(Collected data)

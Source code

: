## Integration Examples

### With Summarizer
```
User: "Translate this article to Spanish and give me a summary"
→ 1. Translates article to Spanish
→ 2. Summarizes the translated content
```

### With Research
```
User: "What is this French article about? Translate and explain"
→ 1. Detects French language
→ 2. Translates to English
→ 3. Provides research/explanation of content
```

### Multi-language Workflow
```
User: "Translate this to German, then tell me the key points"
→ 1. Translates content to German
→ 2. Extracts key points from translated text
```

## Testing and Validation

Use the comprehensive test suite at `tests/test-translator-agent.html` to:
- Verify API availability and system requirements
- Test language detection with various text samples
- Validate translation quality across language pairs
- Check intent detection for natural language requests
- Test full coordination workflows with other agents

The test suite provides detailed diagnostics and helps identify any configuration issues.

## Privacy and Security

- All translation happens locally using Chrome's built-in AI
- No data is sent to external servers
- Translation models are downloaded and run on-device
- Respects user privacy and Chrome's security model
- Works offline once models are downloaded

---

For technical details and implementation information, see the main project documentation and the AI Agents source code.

» Your instructions
Output the records in full, exactly.

» Response for this exercise
Source code

:## Integration Examples

### With Summarizer
```
User: "Translate this article to Spanish and give me a summary"
→ 1. Translates article to Spanish
→ 2. Summarizes the translated content
```

### With Research
```
User: "What is this French article about? Translate and explain"
→ 1. Detects French language
→ 2. Translates to English
→ 3. Provides research/explanation of content
```

### Multi-language Workflow
```
User: "Translate this to German, then tell me the key points"
→ 1. Translates content to German
→ 2. Extracts key points from translated text
```

## Testing and Validation

Use the comprehensive test suite at `tests/test-translator-agent.html` to:
- Verify API availability and system requirements
- Test language detection with various text samples
- Validate translation quality across language pairs
- Check intent detection for natural language requests
- Test full coordination workflows with other agents

The test suite provides detailed diagnostics and helps identify any configuration issues.

## Privacy and Security

- All translation happens locally using Chrome's built-in AI
- No data is sent to external servers
- Translation models are downloaded and run on-device
- Respects user privacy and Chrome's security model
- Works offline once models are downloaded

---

For technical details and implementation information, see the main project documentation and the AI Agents source code.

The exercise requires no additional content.